When you are in elementary school, you learn all about the fundamentals of recycling; how to separate your papers from your plastics, what goes into the landfill, and which foods are compostable.
If you were lucky, your class may have gotten a pizza party if it collected enough plastic bottles. After recycling, however, chances are your environmental education wore thin. Despite this, environmental education is something that should be considered important at all ages.
Environmental education is the teaching of Earth’s natural functions and how people have a hand in them. How you receive this education can vary from an actual class to information you may stumble across on the internet. Despite how you receive your information, it is important to understand that you always have room to learn.
Our environment includes what we eat, what we wear, where we live, and how we live; it surrounds us in all aspects of our lives, and all aspects of our lives impact it.
“Environmental education (EE) is a process that helps individuals, communities, and organizations learn more about the environment, develop skills to investigate their environment, and to make intelligent, informed decisions about how they can help take care of it,” according to the North American Association for Environmental Education (NAAEE) website.
A person can’t say that they don’t care about environmentalism because they have no negative impact on the Earth when our relationship with the earth is one of give and take. Environmental education must be a process of lifelong learning.
Figuring out where to start when choosing to be more environmentally conscious can be overwhelming.
Though the first step should always be to do your research, it’s difficult to choose what to research.

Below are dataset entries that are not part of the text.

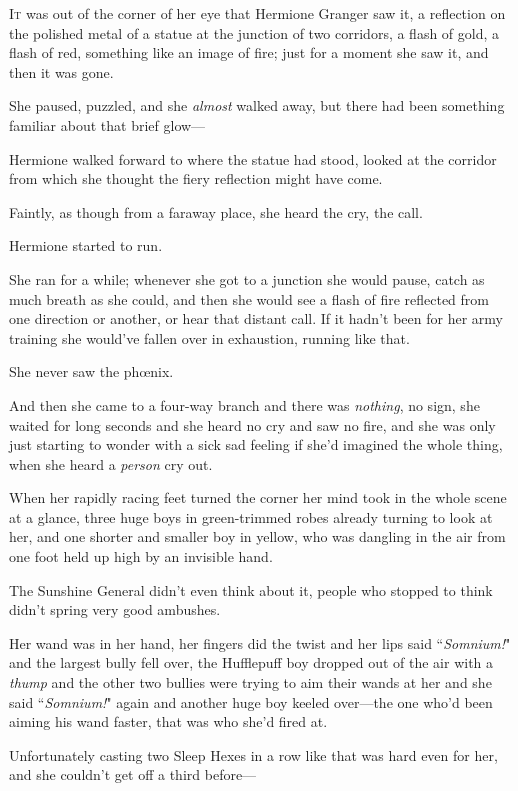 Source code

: 
\lettrine{I}{t} was out of the corner of her eye that Hermione Granger saw it, a reflection on the polished metal of a statue at the junction of two corridors, a flash of gold, a flash of red, something like an image of fire; just for a moment she saw it, and then it was gone.

She paused, puzzled, and she \emph{almost} walked away, but there had been something familiar about that brief glow---

Hermione walked forward to where the statue had stood, looked at the corridor from which she thought the fiery reflection might have come.

Faintly, as though from a faraway place, she heard the cry, the call.

Hermione started to run.

She ran for a while; whenever she got to a junction she would pause, catch as much breath as she could, and then she would see a flash of fire reflected from one direction or another, or hear that distant call. If it hadn't been for her army training she would've fallen over in exhaustion, running like that.

She never saw the phœnix.

And then she came to a four-way branch and there was \emph{nothing}, no sign, she waited for long seconds and she heard no cry and saw no fire, and she was only just starting to wonder with a sick sad feeling if she'd imagined the whole thing, when she heard a \emph{person} cry out.

When her rapidly racing feet turned the corner her mind took in the whole scene at a glance, three huge boys in green-trimmed robes already turning to look at her, and one shorter and smaller boy in yellow, who was dangling in the air from one foot held up high by an invisible hand.

The Sunshine General didn't even think about it, people who stopped to think didn't spring very good ambushes.

Her wand was in her hand, her fingers did the twist and her lips said ``\emph{Somnium!}" and the largest bully fell over, the Hufflepuff boy dropped out of the air with a \emph{thump} and the other two bullies were trying to aim their wands at her and she said ``\emph{Somnium!}" again and another huge boy keeled over---the one who'd been aiming his wand faster, that was who she'd fired at.

Unfortunately casting two Sleep Hexes in a row like that was hard even for her, and she couldn't get off a third before---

When beginning a journey, it is best to make small changes first. The Rainforest Alliance lists some individual climate-friendly actions as: reducing food waste, reducing meat consumption, buying products you can’t buy locally from responsible farms, buying shade-grown coffee, and supporting actions to keep girls in schools.
A good first step is also assessing your carbon footprint. Your carbon footprint is the amount of greenhouse gasses you create as an individual and/or a household. The goal should be to produce fewer emissions than can be supported by one planet.
According to The Nature Conservatory, the average American produces a 16-ton carbon footprint, four times the global average.
Organizations such as The Nature Conservatory, the United States Environmental Protection Agency, or the Global Footprint Network have online carbon footprint calculators. After calculating your predicted individual carbon footprint, the websites direct you to solutions and changes you can make.
Everyone should consider their environmental literacy.
Environmental education is important to both new generations trying to save the world but also to existing generations trying to sustain it. Everyone should consider themselves an environmentalist because every one of us is part of the environment.